How to Remove Old Concrete From a Floor

By |2019-12-18T12:33:43+00:00July 7th, 2014|Volumetrics Concrete|
concrete material loaded in truck

Many DIY projects require the removal of old concrete, particularly concrete used for floors. Often, our concrete is used to replace an existing slab that has been lifted.

One common reason would be to dig down below the current floor level in a cellar so that you can achieve more head height. Often, concrete floors need to be removed because they’re damaged or cracked.

Removing concrete isn’t an easy task, but if you approach it with the right tools, it’s a lot quicker.


Before you approach the job, you’ll need to know:

  • How thick the concrete is (you may need to dig down around the edge to find out).
  • Whether the concrete is reinforced in any way.
  • Whether there are any pipes running underneath the concrete.
  • Whether there are any access restrictions that might stop people or tools getting to the site.
  • How you’ll dispose of the concrete; can you arrange for it to be recycled?
  • What kind of state the site needs to be in before new concrete is laid.
  • Whether anyone is available to help you.

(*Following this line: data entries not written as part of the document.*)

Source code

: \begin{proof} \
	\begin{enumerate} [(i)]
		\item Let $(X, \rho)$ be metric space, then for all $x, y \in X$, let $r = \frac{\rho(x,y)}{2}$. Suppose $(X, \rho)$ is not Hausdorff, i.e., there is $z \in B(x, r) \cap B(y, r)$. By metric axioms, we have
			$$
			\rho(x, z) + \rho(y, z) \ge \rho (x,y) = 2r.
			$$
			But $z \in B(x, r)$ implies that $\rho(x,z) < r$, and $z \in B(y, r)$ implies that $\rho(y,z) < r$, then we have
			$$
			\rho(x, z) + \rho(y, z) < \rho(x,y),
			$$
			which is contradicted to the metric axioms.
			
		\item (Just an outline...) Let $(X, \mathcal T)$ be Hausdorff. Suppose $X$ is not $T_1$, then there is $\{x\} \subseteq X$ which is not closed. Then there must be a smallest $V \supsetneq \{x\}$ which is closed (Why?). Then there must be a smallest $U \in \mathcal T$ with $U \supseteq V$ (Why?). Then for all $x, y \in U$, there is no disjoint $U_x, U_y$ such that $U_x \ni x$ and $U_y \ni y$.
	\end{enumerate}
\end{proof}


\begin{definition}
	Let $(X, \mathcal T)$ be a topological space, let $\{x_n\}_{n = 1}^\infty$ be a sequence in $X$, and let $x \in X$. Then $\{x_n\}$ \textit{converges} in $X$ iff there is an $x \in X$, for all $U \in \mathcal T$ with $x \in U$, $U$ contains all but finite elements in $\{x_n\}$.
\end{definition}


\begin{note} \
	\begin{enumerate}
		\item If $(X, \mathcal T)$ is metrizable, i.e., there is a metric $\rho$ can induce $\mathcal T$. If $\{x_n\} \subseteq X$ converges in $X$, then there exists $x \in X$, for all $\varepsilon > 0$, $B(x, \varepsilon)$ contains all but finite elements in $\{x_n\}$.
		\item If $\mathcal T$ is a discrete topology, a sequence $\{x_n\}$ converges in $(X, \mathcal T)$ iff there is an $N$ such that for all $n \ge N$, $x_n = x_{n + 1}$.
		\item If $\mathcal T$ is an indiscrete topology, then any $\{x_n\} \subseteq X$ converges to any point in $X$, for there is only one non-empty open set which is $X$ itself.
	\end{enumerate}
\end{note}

You will also need to be realistic about your own level of skill; breaking up concrete is not easy. People with back problems or other issues may find it very difficult to remove concrete, and pneumatic tools may exacerbate existing injuries.

If you have any doubts about your ability to do the job, get someone to help – or hire a contractor.


Removing concrete involves breaking it up into and pieces and removing the rubble. Thin layers can be broken up using a hammer, although it’s hard work. If you only have a few slabs to remove, you may be able to prise them up or break them in half without any extra tools.

If the concrete is thicker than a kitchen work surface, you will probably need to hire one or two things to make the job easier, since you won’t be able to break the concrete by hand.

Assuming you have the necessary access for large tools, the job will be far easier with a jackhammer; you can turn a large slab into a pile of maneuverable pieces in a few minutes. Remember that you’ll need appropriate ear protection.

If you want to remove a small section of the concrete, you’ll need a heavy-duty circular saw and a hammer drill to score and cut the concrete. This can also help you to leverage larger pieces if you have a very large area to deal with.

Once the concrete has been broken up, you will need a suitable vehicle to transport the rubble, unless you’re paying for a professional to remove it. Unless the amount of waste concrete is very small, we strongly advise that you use an appropriate van rather than a car.